The otherwise staid Minneapolis Tribune took a different tack, arguing that the bill, for all of its drama, was disappointingly halfhearted: “As originally presented by [Sumner], it was intended to fill the measure of national legislation in behalf of equal civil rights to all men, but in its emasculated form, as passed by Congress, it is little more than a mockery.” In that the new law had failed to include an educational component, “[it left] the doors of the public schools closed to the colored race in the future as effectually as they have been in the past.” As for provision on public accommodations, taking note of the tepid response of black Minnesotans—in St. Paul, only a small group assembled to recognize the bill’s enactment—the editor concluded that African Americans as a whole did not even want the law. “It very carefully, however, protects them in those rights which they do not want and which are no value to them. . . . As a rule, they prefer to enjoy themselves socially among people of their own color, tastes, and social standing. They are very much like white people in that respect.” On the unfortunate whole, the editor asserted, the Republicans had lost their way. “The great Republican party, which has done so much for the colored race—which gave them their freedom and conferred upon them their political rights belonging to freemen—took fright at this culminating act and proved recreant to its highest duty at the critical moment. . . . [In a cowardly manner] it lost the confidence of the people in a great degree, and paved the way for the triumph of the Democratic opponents. In an attempt to compromise with wrong and injustice, it lost its character, moral force and its strength.”
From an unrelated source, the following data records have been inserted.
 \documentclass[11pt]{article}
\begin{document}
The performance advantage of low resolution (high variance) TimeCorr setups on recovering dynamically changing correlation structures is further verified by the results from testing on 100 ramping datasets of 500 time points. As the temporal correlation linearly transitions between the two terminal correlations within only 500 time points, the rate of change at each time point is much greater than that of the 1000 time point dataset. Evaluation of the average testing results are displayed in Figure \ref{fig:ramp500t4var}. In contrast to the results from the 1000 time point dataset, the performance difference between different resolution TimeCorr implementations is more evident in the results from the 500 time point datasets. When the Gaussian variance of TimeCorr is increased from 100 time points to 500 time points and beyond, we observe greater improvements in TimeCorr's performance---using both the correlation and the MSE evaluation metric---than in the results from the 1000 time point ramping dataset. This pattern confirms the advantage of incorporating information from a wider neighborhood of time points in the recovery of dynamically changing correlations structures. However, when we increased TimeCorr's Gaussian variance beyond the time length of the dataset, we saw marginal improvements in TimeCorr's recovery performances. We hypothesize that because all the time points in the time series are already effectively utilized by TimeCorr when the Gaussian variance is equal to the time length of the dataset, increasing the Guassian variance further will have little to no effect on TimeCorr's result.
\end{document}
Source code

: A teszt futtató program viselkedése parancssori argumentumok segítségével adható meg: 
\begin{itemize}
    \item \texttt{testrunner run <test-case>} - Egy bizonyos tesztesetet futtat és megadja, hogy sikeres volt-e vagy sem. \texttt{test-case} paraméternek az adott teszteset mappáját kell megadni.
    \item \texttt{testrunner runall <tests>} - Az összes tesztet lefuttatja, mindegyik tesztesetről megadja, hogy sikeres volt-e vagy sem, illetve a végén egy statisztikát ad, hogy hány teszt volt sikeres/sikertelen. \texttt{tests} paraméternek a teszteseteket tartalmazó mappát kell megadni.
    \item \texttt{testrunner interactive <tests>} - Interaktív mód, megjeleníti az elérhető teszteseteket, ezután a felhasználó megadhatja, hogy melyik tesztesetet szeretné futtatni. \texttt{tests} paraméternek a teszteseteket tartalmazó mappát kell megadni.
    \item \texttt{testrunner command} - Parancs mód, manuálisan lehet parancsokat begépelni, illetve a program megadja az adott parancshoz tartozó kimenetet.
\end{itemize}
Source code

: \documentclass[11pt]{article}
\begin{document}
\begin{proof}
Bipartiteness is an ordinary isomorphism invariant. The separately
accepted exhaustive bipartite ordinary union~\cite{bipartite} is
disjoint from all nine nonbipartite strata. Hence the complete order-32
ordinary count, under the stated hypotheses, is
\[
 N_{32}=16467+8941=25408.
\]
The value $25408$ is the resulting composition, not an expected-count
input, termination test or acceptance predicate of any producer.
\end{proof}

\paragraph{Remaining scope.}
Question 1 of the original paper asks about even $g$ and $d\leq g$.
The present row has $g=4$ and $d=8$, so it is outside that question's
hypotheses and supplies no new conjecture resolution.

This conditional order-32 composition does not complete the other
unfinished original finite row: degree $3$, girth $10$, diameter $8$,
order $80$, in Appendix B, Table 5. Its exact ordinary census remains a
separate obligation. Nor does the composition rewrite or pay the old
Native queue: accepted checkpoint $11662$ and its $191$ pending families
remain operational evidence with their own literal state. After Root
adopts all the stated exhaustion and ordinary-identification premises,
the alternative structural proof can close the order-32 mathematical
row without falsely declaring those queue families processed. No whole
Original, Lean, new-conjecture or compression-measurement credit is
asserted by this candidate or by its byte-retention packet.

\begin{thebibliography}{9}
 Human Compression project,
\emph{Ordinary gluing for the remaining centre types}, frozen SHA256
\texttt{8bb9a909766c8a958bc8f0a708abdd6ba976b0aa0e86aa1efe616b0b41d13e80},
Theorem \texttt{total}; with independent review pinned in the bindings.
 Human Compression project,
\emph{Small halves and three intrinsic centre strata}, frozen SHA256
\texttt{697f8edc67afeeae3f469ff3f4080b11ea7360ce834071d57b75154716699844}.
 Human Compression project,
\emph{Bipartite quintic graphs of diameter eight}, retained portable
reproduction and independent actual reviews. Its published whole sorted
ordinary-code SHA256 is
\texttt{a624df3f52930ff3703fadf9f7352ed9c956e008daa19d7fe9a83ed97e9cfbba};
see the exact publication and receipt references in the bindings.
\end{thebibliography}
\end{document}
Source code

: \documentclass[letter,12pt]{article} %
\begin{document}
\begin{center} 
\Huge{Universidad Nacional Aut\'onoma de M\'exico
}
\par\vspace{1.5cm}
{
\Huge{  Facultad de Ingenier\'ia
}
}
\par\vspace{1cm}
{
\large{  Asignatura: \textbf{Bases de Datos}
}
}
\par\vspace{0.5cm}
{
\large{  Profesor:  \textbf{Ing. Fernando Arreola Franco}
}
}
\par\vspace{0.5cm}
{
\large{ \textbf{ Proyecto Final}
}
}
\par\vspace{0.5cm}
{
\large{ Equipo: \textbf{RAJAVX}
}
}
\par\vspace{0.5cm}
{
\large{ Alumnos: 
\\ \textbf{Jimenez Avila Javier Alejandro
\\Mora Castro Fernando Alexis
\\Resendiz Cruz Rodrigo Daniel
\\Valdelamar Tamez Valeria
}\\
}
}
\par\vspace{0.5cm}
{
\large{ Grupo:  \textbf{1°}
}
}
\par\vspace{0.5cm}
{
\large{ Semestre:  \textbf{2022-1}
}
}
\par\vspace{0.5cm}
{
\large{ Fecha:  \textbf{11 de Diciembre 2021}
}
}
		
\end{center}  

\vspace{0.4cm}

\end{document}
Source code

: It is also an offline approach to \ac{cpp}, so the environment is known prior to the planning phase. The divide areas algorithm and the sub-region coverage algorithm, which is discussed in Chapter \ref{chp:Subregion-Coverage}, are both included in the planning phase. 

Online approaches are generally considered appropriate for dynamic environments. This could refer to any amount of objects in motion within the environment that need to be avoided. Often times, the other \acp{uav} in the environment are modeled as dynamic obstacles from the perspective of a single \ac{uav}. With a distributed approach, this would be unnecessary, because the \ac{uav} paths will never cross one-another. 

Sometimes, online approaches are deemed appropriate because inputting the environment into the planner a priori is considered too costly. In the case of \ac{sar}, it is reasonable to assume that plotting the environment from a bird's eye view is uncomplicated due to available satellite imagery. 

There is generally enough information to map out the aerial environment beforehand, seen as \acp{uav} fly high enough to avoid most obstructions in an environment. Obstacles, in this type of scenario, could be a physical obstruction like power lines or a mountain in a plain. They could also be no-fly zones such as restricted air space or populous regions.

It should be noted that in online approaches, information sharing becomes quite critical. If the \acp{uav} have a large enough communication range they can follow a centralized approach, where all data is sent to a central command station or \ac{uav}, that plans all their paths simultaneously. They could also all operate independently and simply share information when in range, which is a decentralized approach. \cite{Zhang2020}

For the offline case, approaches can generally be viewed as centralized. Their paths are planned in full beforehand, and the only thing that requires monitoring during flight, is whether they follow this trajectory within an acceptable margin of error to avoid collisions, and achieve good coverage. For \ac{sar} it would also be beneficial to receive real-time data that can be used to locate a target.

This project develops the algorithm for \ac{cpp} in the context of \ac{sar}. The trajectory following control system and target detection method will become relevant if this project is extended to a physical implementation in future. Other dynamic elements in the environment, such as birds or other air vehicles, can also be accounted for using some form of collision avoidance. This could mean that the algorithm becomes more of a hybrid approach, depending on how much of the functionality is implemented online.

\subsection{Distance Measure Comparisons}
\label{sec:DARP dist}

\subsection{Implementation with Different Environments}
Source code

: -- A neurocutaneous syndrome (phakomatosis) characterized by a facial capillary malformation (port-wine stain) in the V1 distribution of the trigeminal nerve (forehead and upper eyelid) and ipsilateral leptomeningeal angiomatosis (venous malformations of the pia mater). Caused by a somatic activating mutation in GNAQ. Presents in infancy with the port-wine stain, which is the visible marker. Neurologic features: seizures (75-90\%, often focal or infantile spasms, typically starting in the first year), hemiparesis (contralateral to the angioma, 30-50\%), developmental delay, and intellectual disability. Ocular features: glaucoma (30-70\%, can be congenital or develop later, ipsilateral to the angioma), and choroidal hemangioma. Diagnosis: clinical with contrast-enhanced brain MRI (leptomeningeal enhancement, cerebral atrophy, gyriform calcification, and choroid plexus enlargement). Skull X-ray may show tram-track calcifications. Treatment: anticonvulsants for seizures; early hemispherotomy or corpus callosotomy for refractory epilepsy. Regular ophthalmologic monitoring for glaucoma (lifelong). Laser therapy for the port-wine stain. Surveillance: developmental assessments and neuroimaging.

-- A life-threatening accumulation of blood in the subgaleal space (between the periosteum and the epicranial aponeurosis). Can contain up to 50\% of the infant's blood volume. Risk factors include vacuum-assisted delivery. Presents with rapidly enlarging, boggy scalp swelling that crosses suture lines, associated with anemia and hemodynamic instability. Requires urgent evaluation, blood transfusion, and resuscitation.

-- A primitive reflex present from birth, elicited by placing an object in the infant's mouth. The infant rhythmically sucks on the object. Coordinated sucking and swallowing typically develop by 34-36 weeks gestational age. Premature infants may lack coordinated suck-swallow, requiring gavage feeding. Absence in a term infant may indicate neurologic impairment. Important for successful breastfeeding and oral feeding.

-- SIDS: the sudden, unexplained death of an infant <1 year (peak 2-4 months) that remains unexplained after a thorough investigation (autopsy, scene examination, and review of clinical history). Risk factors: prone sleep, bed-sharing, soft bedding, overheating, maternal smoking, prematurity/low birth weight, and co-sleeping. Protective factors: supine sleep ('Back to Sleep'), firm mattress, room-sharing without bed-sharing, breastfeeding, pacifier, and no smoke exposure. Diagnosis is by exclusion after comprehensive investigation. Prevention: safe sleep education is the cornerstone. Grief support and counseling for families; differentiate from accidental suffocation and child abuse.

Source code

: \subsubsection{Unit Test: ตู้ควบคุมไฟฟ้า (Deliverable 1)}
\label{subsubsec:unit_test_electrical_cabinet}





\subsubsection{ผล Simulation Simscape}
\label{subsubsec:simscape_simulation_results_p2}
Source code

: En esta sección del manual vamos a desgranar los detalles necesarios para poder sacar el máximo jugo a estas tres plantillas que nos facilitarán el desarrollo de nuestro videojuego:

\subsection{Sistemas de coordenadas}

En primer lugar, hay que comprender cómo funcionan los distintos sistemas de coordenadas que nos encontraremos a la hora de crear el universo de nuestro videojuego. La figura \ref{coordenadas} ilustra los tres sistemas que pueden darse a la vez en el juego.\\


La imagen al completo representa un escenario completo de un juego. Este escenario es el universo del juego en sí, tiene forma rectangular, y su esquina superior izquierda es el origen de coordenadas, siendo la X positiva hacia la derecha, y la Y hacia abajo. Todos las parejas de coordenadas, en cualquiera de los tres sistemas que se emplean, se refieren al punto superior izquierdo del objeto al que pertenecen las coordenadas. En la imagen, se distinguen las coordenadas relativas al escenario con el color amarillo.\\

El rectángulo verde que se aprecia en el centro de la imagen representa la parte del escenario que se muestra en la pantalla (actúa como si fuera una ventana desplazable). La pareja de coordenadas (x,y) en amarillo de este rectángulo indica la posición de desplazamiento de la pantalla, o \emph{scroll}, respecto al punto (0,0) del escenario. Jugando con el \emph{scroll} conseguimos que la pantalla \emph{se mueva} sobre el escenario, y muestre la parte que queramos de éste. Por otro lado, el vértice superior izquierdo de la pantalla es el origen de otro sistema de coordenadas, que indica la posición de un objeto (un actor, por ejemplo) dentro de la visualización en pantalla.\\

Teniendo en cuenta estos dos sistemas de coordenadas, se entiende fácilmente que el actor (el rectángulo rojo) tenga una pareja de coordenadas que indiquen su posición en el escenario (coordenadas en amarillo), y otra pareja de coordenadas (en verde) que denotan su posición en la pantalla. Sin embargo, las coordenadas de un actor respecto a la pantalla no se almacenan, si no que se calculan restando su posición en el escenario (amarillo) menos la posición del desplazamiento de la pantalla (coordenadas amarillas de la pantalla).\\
And yet, despite the flaws, critics argued, in that the law supposedly forced whites to be in the company of blacks, it would only foment public disorder. The Union took pains to report troubling stories of blacks trying to get service in businesses, characterizing them as perpetrators of misfortune. At Waverly, Missouri, for example, a “desperado” named Hall took a Negro into a saloon kept by a man named Beal, and attempted to place him on a level of equality with white men under the Civil Rights Act. The bartender protested but Hall insisted the Negro be served. The bartender then chased the Negro out of the saloon with a revolver. When another Negro interfered, the bartender shot him dead. In another story, “The civil rights agitation in Nashville increases. The negroes take advantage of the provision, and have forced the closing of several restaurants and other public places.”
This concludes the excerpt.